Common and two surprises

Dave Chappelle and Chris Rock almost steal the rapper's show at the House of Blues.

June 08, 2005|Soren Baker | Special to The Times

Despite a strong 80-minute performance Monday at the House of Blues, gifted rapper Common did not earn the evening's biggest applause. That went to actor-comedians Dave Chappelle and Chris Rock, who stunned the capacity crowd when they took the stage after Common had delivered an energetic rendition of "The Light," the touching love song from his impressive 2000 album, "Like Water for Chocolate."

Chappelle, the star of Comedy Central's "Chappelle's Show," made another of his surprise local appearances since resurfacing last week following his MIA stint. He thanked the enthusiastic crowd for making a commercial success of Common's acclaimed sixth album, "Be," the bestselling rap album in the country last week.

As Rock looked on with a winning smile, Chappelle brought Common back out to perform what he called "my favorite song on the new album," "The Food," a life-in-the-streets selection that Common performed recently with Kanye West on "Chappelle's Show."

Common capped his 15-minute encore with a powerful speech about unity and the importance of believing in yourself, an extension of sorts to "It's Your World," the final song on "Be."

The Chicago rapper took the stage sporting a leather golf cap and a tight brown sweater.

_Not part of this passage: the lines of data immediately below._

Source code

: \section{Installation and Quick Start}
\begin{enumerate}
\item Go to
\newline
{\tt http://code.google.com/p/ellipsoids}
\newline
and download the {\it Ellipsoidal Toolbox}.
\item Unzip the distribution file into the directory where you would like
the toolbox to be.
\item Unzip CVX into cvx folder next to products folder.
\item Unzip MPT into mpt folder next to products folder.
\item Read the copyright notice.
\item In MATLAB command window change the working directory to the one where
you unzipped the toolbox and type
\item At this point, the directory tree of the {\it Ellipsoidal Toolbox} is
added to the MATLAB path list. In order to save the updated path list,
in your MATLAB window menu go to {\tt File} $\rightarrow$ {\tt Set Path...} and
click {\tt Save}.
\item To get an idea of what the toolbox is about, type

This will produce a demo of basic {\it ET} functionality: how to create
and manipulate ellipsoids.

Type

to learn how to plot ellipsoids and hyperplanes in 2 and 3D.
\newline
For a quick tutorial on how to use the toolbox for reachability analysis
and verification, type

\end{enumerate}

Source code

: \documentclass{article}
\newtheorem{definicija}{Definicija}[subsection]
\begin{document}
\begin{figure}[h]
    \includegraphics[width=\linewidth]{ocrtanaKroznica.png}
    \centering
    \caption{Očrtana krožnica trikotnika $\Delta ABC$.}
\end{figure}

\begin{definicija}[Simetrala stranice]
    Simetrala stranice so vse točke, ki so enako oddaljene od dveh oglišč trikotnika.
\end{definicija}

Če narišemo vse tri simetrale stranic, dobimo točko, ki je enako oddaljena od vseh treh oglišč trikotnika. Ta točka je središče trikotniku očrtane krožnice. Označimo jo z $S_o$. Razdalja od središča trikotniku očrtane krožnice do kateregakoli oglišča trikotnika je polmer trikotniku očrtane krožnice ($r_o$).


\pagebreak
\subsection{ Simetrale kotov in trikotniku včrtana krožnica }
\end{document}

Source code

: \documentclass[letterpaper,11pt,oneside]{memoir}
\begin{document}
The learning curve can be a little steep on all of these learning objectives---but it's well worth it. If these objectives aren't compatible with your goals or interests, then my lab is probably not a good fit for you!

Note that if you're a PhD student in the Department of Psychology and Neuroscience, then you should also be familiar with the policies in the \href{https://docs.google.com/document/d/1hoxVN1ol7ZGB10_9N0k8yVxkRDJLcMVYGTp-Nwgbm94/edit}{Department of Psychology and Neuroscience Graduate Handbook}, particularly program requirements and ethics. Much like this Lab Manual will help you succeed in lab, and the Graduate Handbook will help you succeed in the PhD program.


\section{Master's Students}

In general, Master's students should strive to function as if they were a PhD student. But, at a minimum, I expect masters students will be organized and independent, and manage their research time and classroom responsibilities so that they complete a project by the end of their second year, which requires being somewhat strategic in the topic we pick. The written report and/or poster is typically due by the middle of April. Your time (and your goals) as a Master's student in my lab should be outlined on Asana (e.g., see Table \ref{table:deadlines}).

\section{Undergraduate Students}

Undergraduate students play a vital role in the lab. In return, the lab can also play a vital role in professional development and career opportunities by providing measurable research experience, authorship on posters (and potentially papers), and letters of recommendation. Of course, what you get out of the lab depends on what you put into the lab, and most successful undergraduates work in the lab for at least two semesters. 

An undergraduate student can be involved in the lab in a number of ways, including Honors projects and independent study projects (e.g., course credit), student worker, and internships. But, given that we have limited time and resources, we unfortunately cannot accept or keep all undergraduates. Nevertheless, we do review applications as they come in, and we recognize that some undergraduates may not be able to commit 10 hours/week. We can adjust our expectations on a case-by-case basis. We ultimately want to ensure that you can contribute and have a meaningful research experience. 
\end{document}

As the opening bass notes to "Be (Intro)" played, Common greeted the audience with an energy and focus that matched his strongest recordings. Accompanied by a DJ, a percussionist and a keyboard player, Common revisited many of the highlights from his 13-year recording career, including his classic 1994 meditation on the state of hip-hop, "I Used to Love H.E.R."

About an hour into his set, which he dubbed "The Basement Experience," Common also performed portions of seminal rap recordings from Run-DMC and the Pharcyde before bringing out celebrated female rapper MC Lyte, who performed the first verse from "Paper Thin," her forceful look at walking away from a no-good boyfriend. By bridging the gap between rap's past and its present, Common emerged as a hip-hop maestro.